Task brief: Please tally the lines below that contain the string "método" and reply with that figure only.

=======

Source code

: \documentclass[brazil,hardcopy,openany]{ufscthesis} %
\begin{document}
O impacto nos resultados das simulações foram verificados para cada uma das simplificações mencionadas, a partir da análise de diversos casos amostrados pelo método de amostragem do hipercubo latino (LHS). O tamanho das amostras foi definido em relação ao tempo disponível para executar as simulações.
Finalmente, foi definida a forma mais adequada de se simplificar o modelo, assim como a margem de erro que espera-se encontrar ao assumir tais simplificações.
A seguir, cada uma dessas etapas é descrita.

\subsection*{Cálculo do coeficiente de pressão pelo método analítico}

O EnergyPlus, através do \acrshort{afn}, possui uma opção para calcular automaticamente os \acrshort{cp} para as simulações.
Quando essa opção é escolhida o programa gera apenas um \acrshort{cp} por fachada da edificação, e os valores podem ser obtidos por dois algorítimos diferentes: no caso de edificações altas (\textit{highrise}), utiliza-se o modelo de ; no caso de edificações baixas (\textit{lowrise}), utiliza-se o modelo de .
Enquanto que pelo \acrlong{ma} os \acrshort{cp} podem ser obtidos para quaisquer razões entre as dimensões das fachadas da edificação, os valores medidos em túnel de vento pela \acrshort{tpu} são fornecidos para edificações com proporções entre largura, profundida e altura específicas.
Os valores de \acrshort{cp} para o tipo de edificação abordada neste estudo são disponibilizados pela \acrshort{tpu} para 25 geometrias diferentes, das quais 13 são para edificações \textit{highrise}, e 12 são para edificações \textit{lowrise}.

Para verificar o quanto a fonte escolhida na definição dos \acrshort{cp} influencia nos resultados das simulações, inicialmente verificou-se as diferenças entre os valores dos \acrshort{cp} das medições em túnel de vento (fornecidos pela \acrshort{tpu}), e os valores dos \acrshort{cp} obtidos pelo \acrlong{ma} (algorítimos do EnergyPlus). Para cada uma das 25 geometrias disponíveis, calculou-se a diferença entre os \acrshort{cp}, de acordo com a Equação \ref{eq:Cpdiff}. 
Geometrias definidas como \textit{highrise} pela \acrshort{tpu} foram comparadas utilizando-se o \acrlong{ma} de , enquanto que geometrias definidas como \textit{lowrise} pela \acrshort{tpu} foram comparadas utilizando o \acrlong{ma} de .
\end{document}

=======

Answer space: 2